Eric Sette, MBA-MHA Student headshot

Meet Eric Sette, a third-year student in the dual MBA-MHA program with the Fisher College of Business. After completing a pre-med-track bachelor’s degree in biology from Ohio State in 2020, Sette decided he was interested in addressing the complexity of health needs beyond individual patient care.  

Why did you decide to pursue both a Master of Business Administration and Master of Health Administration?

I aimed to learn how policies and systems can best promote the health and well-being of communities at a larger scale, and I believed an MBA-MHA dual degree from The Ohio State University would best enable me to question, explore and improve the structure, provision and financing of health care systems. While an MHA provides health care-specific education, an MBA provides a comprehensive foundation in business skills. The dual-degree combination allows versatility to work across multiple industries and functions.

What’s your favorite part about the MHA program?

My fellow students and the faculty. As a nationally ranked program, Ohio State continues to attract thoughtful, genuine and talented people, who I am now lucky to have as lifelong friends.

What are your goals after graduating?

My goal is to improve health care markets and systems, with a focus on access to cost-effective, equitable health care. I aim to work in management consulting or finance, which will hopefully lead to executive leadership roles such as CFO at a health system or a partner at a firm.

Are you involved in any extracurricular activities? If so, how have these experiences enriched your time at Ohio State?

I work as a graduate research associate at the James Cancer Hospital and Solove Research Institute with Dr. Elizabeth K. Arthur. Our research focuses on addressing cancer health disparities through community advocacy, specializing in cancer survivorship and supportive care in oncology. It’s been impactful to see firsthand the persistent barriers to equitable care, and the importance of leveraging community members to inform appropriate interventions and to improve a more culturally sensitive model of cancer care.

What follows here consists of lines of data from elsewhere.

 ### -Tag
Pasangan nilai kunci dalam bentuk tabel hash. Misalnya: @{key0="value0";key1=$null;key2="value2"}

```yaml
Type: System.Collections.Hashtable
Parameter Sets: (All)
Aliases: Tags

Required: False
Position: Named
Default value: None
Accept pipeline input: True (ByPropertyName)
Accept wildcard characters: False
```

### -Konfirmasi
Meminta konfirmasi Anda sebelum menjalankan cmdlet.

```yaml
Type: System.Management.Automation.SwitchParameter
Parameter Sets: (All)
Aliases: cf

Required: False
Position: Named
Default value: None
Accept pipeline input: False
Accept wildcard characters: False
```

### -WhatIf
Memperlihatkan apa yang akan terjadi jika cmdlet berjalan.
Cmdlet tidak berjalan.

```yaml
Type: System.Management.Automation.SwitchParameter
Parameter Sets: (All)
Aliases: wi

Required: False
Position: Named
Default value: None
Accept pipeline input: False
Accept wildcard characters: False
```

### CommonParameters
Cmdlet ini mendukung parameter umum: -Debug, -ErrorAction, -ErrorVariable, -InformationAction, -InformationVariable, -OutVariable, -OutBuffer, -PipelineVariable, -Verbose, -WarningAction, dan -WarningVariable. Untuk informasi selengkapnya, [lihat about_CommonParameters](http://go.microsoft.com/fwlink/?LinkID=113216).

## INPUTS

Last year, I completed an administrative residency at the Ohio State Wexner Medical Center University Hospital and the Richard M. Ross Heart Hospital under the fantastic mentorship of Dennis Delisle. This summer, I’m working as a senior finance manager intern at the Procter & Gamble Company in their Global Oral Care Ventures. These professional experiences have enabled me to contextualize and apply classroom learning in a practical way, while making tangible impacts in the field and community.

I’ve also had the honor to serve on various student organization boards, including the Association for Future Healthcare Executives, Fisher Healthcare Association, Fisher Consulting and Strategy Club and Students Consulting for Nonprofit Organizations. These leadership positions have allowed me to invest in the professional growth and development of first-year students.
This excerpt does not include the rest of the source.